Since its introduction on April 2, the baseline tariff has become the anchor of Trump’s broader trade doctrine, layered atop a series of more aggressive measures targeting specific countries and industries. The administration has raised tariffs on Chinese imports to a staggering 145%, paused some country-specific tariffs for 90 days, and exempted certain electronics from duties, all while keeping the 10% general tariff intact.

This tariff stance has already shaped negotiations with key allies. On Thursday, Trump announced his first post-tariff trade deal with the United Kingdom. The agreement includes a cut in U.S. tariffs on British car exports from 27.5% to 10%, and the removal of tariffs on British steel. In return, the UK agreed to lower tariffs on American agricultural exports, including beef and ethanol. However, Leavitt made it clear that “the 10% baseline remains in place across the board.”

Trump’s approach to China has been notably more volatile. Despite asserting earlier in the week that he would not consider easing tariffs on Beijing, he appeared to soften that stance days later. In a Truth Social post, Trump hinted that the 145% tariff on Chinese goods “could come down substantially” and mentioned a possible reduction to “around 80%.” The contradiction has drawn scrutiny from observers trying to decipher the administration’s ultimate strategy.

Meanwhile, trade experts and economists are watching with unease. Trump’s tariffs, particularly the sweeping 10% levy, have disrupted global supply chains and triggered significant market reactions. Since the announcement in early April, investors have grappled with volatility, and businesses have expressed concern over long-term predictability in their international operations.

Negotiations with other nations are also underway, with Trump’s team seeking tailor-made agreements. However, the fixed 10% duty remains a sticking point, complicating talks for countries hoping to negotiate exemptions or favorable terms. According to sources close to ongoing discussions, multiple governments have raised objections to the uniform tariff, viewing it as a blunt instrument that disregards nuanced trade relationships.

The tariff policy underscores Trump’s broader message of economic nationalism. During his campaign and into his presidency, Trump has consistently argued that the U.S. has been treated unfairly in global trade and has vowed to use tariffs as leverage to reset these dynamics.

But critics warn that such a wide-reaching tariff risks isolating the U.S. economy and inviting retaliation. In 2018 and 2019, during Trump’s previous tariff battles, most notably with China, American farmers and manufacturers suffered losses amid tit-for-tat tariffs and disrupted trade flows.

The situation remains fluid. Trump has indicated that his administration is open to adjusting specific tariffs based on negotiations but insists the 10% rate serves as a necessary baseline for fairness.

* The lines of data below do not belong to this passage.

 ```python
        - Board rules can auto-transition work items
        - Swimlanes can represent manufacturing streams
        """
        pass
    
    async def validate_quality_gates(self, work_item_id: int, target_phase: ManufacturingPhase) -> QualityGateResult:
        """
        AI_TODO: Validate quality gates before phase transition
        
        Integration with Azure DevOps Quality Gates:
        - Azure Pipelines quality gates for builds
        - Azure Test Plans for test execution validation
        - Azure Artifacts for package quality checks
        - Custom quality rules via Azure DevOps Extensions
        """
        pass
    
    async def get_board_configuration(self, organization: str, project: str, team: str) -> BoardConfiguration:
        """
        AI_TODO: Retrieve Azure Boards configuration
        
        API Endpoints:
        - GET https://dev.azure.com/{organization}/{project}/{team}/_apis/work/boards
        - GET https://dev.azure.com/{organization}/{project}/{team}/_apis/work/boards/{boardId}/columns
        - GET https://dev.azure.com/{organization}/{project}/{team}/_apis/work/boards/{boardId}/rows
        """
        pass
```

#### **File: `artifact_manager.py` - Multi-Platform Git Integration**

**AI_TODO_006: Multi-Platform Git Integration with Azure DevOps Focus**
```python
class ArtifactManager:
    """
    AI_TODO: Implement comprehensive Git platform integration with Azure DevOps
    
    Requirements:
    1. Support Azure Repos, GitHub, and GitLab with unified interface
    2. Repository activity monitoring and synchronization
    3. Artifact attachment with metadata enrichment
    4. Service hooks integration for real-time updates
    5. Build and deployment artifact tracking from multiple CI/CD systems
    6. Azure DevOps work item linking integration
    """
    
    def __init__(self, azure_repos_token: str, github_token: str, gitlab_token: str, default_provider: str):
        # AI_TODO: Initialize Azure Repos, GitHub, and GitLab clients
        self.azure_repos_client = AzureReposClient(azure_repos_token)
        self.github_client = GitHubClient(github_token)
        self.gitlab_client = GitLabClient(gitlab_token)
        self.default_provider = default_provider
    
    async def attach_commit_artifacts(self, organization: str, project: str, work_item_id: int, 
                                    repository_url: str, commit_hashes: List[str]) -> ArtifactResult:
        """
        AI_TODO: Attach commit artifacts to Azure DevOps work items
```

“We’re done being taken advantage of,” he wrote in a recent Truth Social post. “The 10% tariff is about leveling the playing field.”

Against this backdrop, the 10% tariff has become the new norm, influencing the responses of global partners as businesses brace for cost adjustments. However, it is not clear whether the tariffs will ultimately deliver the desired economic gains or continue to deepen global trade tensions.